Hay una vía mejor, gracias a la nueva remesa de revistas de libre acceso que son gratuitas para cualquiera que quiera leerlas y no tienen caras suscripciones que promover.
Nacidas en Internet, pueden aceptar todos los artículos que cumplan unas normas de calidad, sin topes artificiales. Muchas están dirigidas por científicos en activo, capaces de calibrar el valor de los artículos sin tener en cuenta las citas. Como he comprobado dirigiendo eLife, una revista de acceso libre financiada por la Fundación Wellcome, el Instituto Médico Howard Hughes y la Sociedad Max Planck, publican trabajos científicos de talla mundial cada semana.
Los patrocinadores y las universidades también tienen un papel en todo esto. Deben decirles a los comités que toman decisiones sobre las subvenciones y los cargos que no juzguen los artículos por el lugar donde se han publicado.
Lo que importa es la calidad de la labor científica, no el nombre de la revista. Y, lo más importante de todo, los científicos tenemos que tomar medidas. Como muchos investigadores de éxito, he publicado en las revistas de renombre, entre otras cosas, los artículos por los que me han concedido el Premio Nobel de Medicina, que tendré el honor de recoger mañana. Pero ya no. Ahora me he comprometido con mi laboratorio a evitar las revistas de lujo, y animo a otros a hacer lo mismo.

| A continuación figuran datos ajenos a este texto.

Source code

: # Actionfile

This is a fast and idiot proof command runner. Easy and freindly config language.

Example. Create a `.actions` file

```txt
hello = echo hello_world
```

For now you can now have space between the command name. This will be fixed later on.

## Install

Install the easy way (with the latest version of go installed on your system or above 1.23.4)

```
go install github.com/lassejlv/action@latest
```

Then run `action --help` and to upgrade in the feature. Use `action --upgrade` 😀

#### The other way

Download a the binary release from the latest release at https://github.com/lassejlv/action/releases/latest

Al igual que Wall Street tiene que acabar con el dominio de la cultura de las primas, que fomenta unos riesgos que son racionales para los individuos, pero perjudiciales para el sistema financiero, la ciencia debe liberarse de la tiranía de las revistas de lujo. La consecuencia será una investigación mejor que sirva mejor a la ciencia y a la sociedad.
Randy Schekman es biólogo estadounidense. Ha ganado el Premio Nobel de Medicina en 2013.
© Guardian News & Media, 2013.
Traducción de News Clips, Paloma Cebrián.